Companies stand to benefit from the clash of wills between these two clans if they were to introduce mechanisms that encouraged cooperation:

  1. Bonuses for sales if projects are finished in time and budget.
  2. Penalties for sales when the latter does not occur.
  3. Operations assisting sales in the sales process with an equally strong voice.

Although I’ve seen some pretty decent efforts in that direction I have yet to see these pair working together as a unit.

Security Specialists vs. Everybody

I’d rather shovel guano for a living than be in charge of the network security of a company. These guys have a well deserved bad reputation. They are often ill mannered, unpleasant and generally bad ass to everyone around them. And that is precisely what they need to be. Show me a nice CSO and I’ll show you a company with security issues.

While your average office person does not give a crap about nothing and just wants to come to the office, read their personal mail, blog, tweet, chat via IM, browse Facebook, read the online news, download that tasty Paris Hilton video and oh… yes… get the occasional hour of work done; a good security specialist needs to be able to see the five thousand or so security violations your everyday working habits hold.

As an average Joe you will want to work and be comfortable at your workplace whereas a security specialist will try to maintain a network running and operational for everybody to be able to work comfortably and sometimes that just requires that they be mean to you.
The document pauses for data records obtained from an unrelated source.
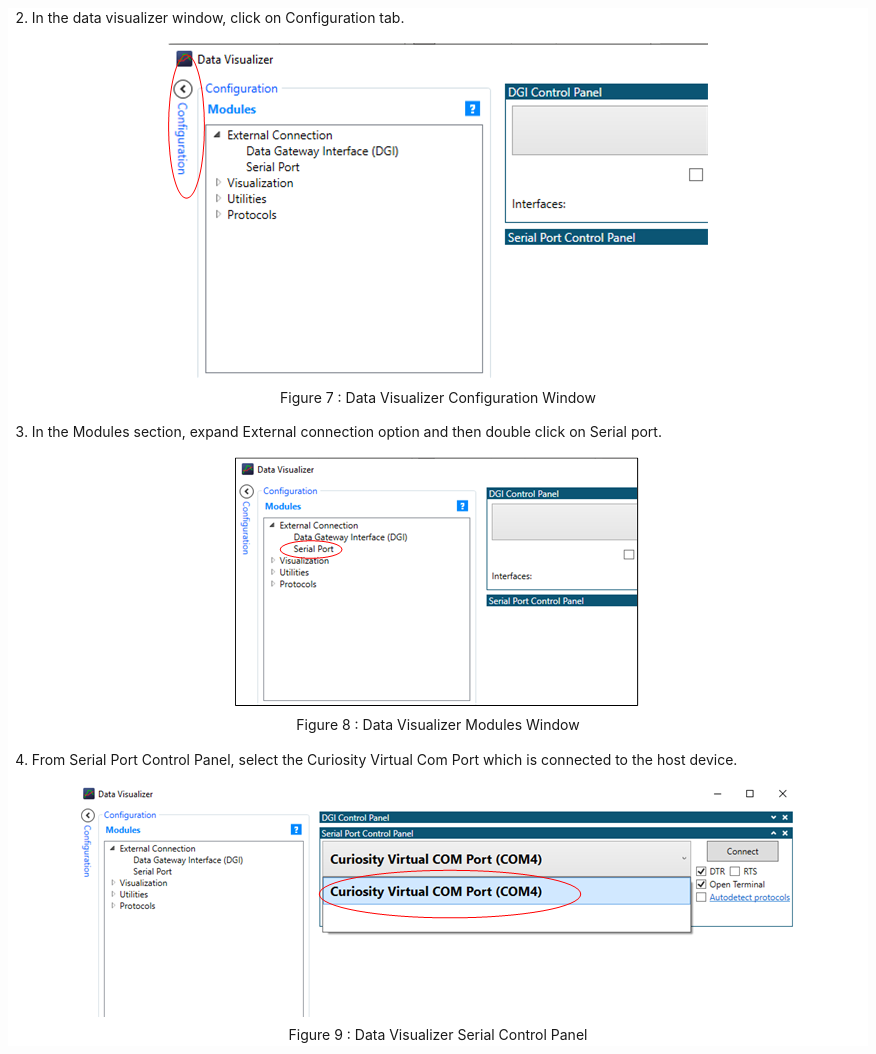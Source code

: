 2.	In the data visualizer window, click on Configuration tab.

<p align="center">
  <img width=auto height=auto src="images/DVConfig.png">
  <br>Figure 7 : Data Visualizer Configuration Window<br>
</p>

3.	In the Modules section, expand External connection option and then double click on Serial port.

<p align="center">
  <img width=auto height=auto src="images/DVSerialPort.png">
  <br>Figure 8 : Data Visualizer Modules Window<br>
</p>

4.	From Serial Port Control Panel, select the Curiosity Virtual Com Port which is connected to the host device.

<p align="center">
  <img width=auto height=auto src="images/DVSerialCntrlPanel.png">
  <br>Figure 9 : Data Visualizer Serial Control Panel<br>
</p>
I do not foresee any changes in this particular clash of wills because whenever security has evangelized a flock, new heretics will surface with virus infested pen drives at the ready.

Opposites Construct

The setting of opposing goals will usually result in confrontation between the different factions in IT. However, while the developer will push towards a faster, more efficient user interface, the creative department will make sure that it’s not an eye sore. If done respectfully, through clear channels and with room for balanced opinions, these little everyday battles will result in the benefit of the whole team.

If, on the other hand, a company was to take sides in these disputes by supporting one over the other, no good will come out of it. As an example, check out Microsoft’s product policy. It’s better to get to market presto and then put out a series of annoying service packs and updates than to spend one extra month in the kitchen. It’s greed over quality. And that’s a song more popular than the happy birthday.